Introducing Fidelity CharLES - Accelerated, Accurate Large Eddy Simulation

There’s an old joke in the CFD community: “Large eddy simulation is ten years away from being useful, just like it was in 1977.” Of course, that’s never been entirely true. Seventeen years ago, I did an LES analysis of a tiny wedge of an axisymmetric intake at an internship. It wasn’t a large mesh, and it took three weeks to run the simulation on my 6-core workstation, but it gave deep insights into the flow we were studying, particularly how and where transient vortices were forming and how they affected performance.

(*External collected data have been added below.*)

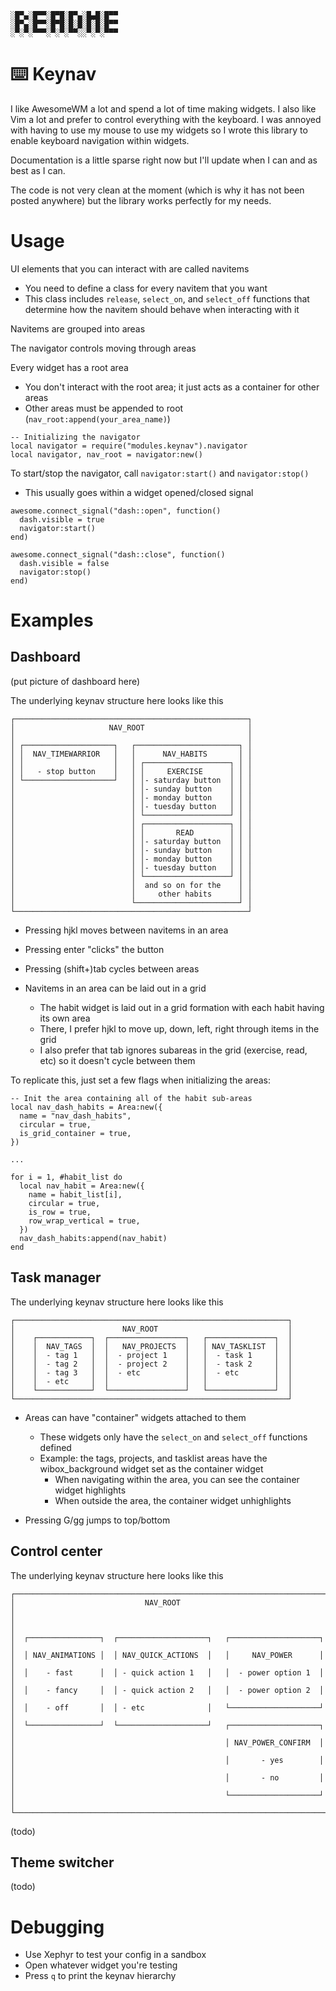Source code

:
 ```
░█▀▄░█▀▀░█▀█░█▀▄░█▄█░█▀▀
░█▀▄░█▀▀░█▀█░█░█░█░█░█▀▀
░▀░▀░▀▀▀░▀░▀░▀▀░░▀░▀░▀▀▀
```

# ⌨️ Keynav
I like AwesomeWM a lot and spend a lot of time making widgets. I also like Vim a lot and prefer to control everything with the keyboard. I was annoyed with having to use my mouse to use my widgets so I wrote this library to enable keyboard navigation within widgets.

Documentation is a little sparse right now but I'll update when I can and as best as I can.

The code is not very clean at the moment (which is why it has not been posted anywhere) but the library works perfectly for my needs.

# Usage
UI elements that you can interact with are called navitems
  - You need to define a class for every navitem that you want
  - This class includes `release`, `select_on`, and `select_off` functions that determine how the navitem should behave when interacting with it

Navitems are grouped into areas

The navigator controls moving through areas

Every widget has a root area
  - You don't interact with the root area; it just acts as a container for other areas
  - Other areas must be appended to root (`nav_root:append(your_area_name)`)

```
-- Initializing the navigator
local navigator = require("modules.keynav").navigator
local navigator, nav_root = navigator:new()
```

To start/stop the navigator, call `navigator:start()` and `navigator:stop()`
  - This usually goes within a widget opened/closed signal

```
awesome.connect_signal("dash::open", function()
  dash.visible = true
  navigator:start()
end)

awesome.connect_signal("dash::close", function()
  dash.visible = false
  navigator:stop()
end)
```

# Examples
## Dashboard
(put picture of dashboard here)

The underlying keynav structure here looks like this
```
┌────────────────────────────────────────────────────┐
│                     NAV_ROOT                       │
│                                                    │
│ ┌────────────────────┐   ┌───────────────────────┐ │
│ │  NAV_TIMEWARRIOR   │   │      NAV_HABITS       │ │
│ │                    │   │ ┌───────────────────┐ │ │
│ │   - stop button    │   │ │     EXERCISE      │ │ │
│ └────────────────────┘   │ │- saturday button  │ │ │
│                          │ │- sunday button    │ │ │
│                          │ │- monday button    │ │ │
│                          │ │- tuesday button   │ │ │
│                          │ └───────────────────┘ │ │
│                          │ ┌───────────────────┐ │ │
│                          │ │       READ        │ │ │
│                          │ │- saturday button  │ │ │
│                          │ │- sunday button    │ │ │
│                          │ │- monday button    │ │ │
│                          │ │- tuesday button   │ │ │
│                          │ └───────────────────┘ │ │
│                          │  and so on for the    │ │
│                          │     other habits      │ │
│                          └───────────────────────┘ │
└────────────────────────────────────────────────────┘
```
- Pressing hjkl moves between navitems in an area
- Pressing enter "clicks" the button
- Pressing (shift+)tab cycles between areas

- Navitems in an area can be laid out in a grid
  - The habit widget is laid out in a grid formation with each habit having its own area
  - There, I prefer hjkl to move up, down, left, right through items in the grid
  - I also prefer that tab ignores subareas in the grid (exercise, read, etc) so it doesn't cycle between them

To replicate this, just set a few flags when initializing the areas:
```
-- Init the area containing all of the habit sub-areas
local nav_dash_habits = Area:new({
  name = "nav_dash_habits",
  circular = true,
  is_grid_container = true,
})

...

for i = 1, #habit_list do
  local nav_habit = Area:new({
    name = habit_list[i],
    circular = true,
    is_row = true,
    row_wrap_vertical = true,
  })
  nav_dash_habits:append(nav_habit)
end
```

## Task manager
The underlying keynav structure here looks like this
```
┌─────────────────────────────────────────────────────────────┐
│                        NAV_ROOT                             │
│    ┌────────────┐  ┌─────────────────┐   ┌───────────────┐  │
│    │  NAV_TAGS  │  │   NAV_PROJECTS  │   │ NAV_TASKLIST  │  │
│    │  - tag 1   │  │  - project 1    │   │  - task 1     │  │
│    │  - tag 2   │  │  - project 2    │   │  - task 2     │  │
│    │  - tag 3   │  │  - etc          │   │  - etc        │  │
│    │  - etc     │  │                 │   │               │  │
│    └────────────┘  └─────────────────┘   └───────────────┘  │
└─────────────────────────────────────────────────────────────┘
```

- Areas can have "container" widgets attached to them
  - These widgets only have the `select_on` and `select_off` functions defined
  - Example: the tags, projects, and tasklist areas have the wibox_background widget set as the container widget
    - When navigating within the area, you can see the container widget highlights
    - When outside the area, the container widget unhighlights
  
- Pressing G/gg jumps to top/bottom

## Control center
The underlying keynav structure here looks like this
```
┌──────────────────────────────────────────────────────────────────────┐
│                             NAV_ROOT                                 │
│                                                                      │
│  ┌────────────────┐  ┌────────────────────┐   ┌────────────────────┐ │
│  │ NAV_ANIMATIONS │  │ NAV_QUICK_ACTIONS  │   │     NAV_POWER      │ │
│  │    - fast      │  │ - quick action 1   │   │  - power option 1  │ │
│  │    - fancy     │  │ - quick action 2   │   │  - power option 2  │ │
│  │    - off       │  │ - etc              │   └────────────────────┘ │
│  └────────────────┘  └────────────────────┘   ┌────────────────────┐ │
│                                               │ NAV_POWER_CONFIRM  │ │
│                                               │       - yes        │ │
│                                               │       - no         │ │
│                                               └────────────────────┘ │
└──────────────────────────────────────────────────────────────────────┘
```
(todo)

## Theme switcher
(todo)

# Debugging
- Use Xephyr to test your config in a sandbox
- Open whatever widget you're testing
- Press `q` to print the keynav hierarchy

My mentor remarked that even though the run took weeks, they’d been banging their head on the problem for almost a year, so the answer we got was well worth it.

Ever since that internship, I’ve been interested in LES. I even went on to do a dissertation in turbulence modeling for LES. The approach my adviser and I pursued then didn’t exactly catch the world on fire, but one really important conclusion has stuck with me over the years: the traditional eddy viscosity approach, which is based on physically unrealistic assumptions, introduces far too much artificial diffusion into the fluid domain for LES to work particularly well as an engineering tool. Often times, a well-calibrated RANS model will outperform a traditional LES model at predicting bulk engineering quantities, like lift and drag. Viable LES must be able to resolve length scales down to the order of the grid resolution itself.

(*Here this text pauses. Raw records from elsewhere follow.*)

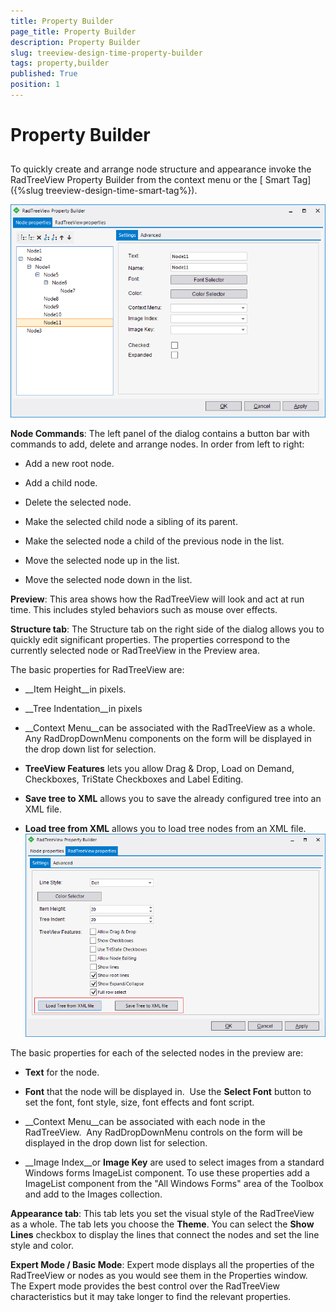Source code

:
 ```yaml
---
title: Property Builder
page_title: Property Builder
description: Property Builder
slug: treeview-design-time-property-builder
tags: property,builder
published: True
position: 1
---
```


# Property Builder



## 

To quickly create and arrange node structure and appearance invoke the 
        RadTreeView Property Builder from the context menu or the 
        [
        Smart Tag]({%slug treeview-design-time-smart-tag%}).

![treeview-design-time-property-builder 001](images/treeview-design-time-property-builder001.png)

__Node Commands__: The left panel of the dialog contains a button bar with commands to add, delete and arrange nodes. In order from left to right: 

* Add a new root node.

* Add a child node.

* Delete the selected node.

* Make the selected child node a sibling of its parent.

* Make the selected node a child of the previous node in the list.

* Move the selected node up in the list.

* Move the selected node down in the list.

__Preview__: This area shows how the RadTreeView will look and act at run time. This includes styled behaviors such as mouse over effects. 

__Structure tab__: The Structure tab on the right side of the dialog allows you to quickly edit significant properties. The properties correspond to the currently selected node or RadTreeView in the Preview area. 

The basic properties for RadTreeView are: 

* __Item Height__in pixels.

* __Tree Indentation__in pixels

* __Context Menu__can be associated with the RadTreeView as a whole. 
              Any RadDropDownMenu components on the form will be displayed in the drop down list for selection. 

* __TreeView Features__ lets you allow Drag & Drop, 
              Load on Demand, Checkboxes, TriState Checkboxes and Label Editing.

* __Save tree to XML__ allows you to save the already configured tree into an XML file.
              

* __Load tree from XML__ allows you to load tree nodes from an XML file.
              ![treeview-design-time-property-builder 002](images/treeview-design-time-property-builder002.png)

The basic properties for each of the selected nodes in the preview are:

* __Text__ for the node.

* __Font__ that the node will be displayed in. 
              Use the __Select Font__ button to set the font, font style, size, font effects and font script.

* __Context Menu__can be associated with each node in the RadTreeView. 
              Any RadDropDownMenu controls on the form will be displayed in the drop down list for selection.

* __Image Index__or __Image Key__ are used to select images from a 
              standard Windows forms ImageList component. To use these properties add a ImageList component from the "All Windows Forms" area of the
              Toolbox and add to the Images collection.

__Appearance tab__: This tab lets you set the visual style of the RadTreeView as a whole. The tab lets you choose the __Theme__. You can select the __Show Lines__ checkbox to display the lines that connect the nodes and set the line style and color.

__Expert Mode / Basic Mode__: Expert mode displays all the properties of the RadTreeView or nodes as you would see them in the Properties window. The Expert mode provides the best control over the RadTreeView characteristics but it may take longer to find the relevant properties.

When I first saw the Cascade Technologies team present their CharLES flow solver at NVIDIA’s GTC in 2021, I knew I was looking at something special. Crisp, highly resolved wakes trailing off an airplane wing looked like nothing I’d seen outside of academic experiments. It looked almost like DNS! None of the usual smearing and distorted flow topology that is the hallmark of eddy viscosity was visible. Whatever these people were doing, I knew it had to be something different.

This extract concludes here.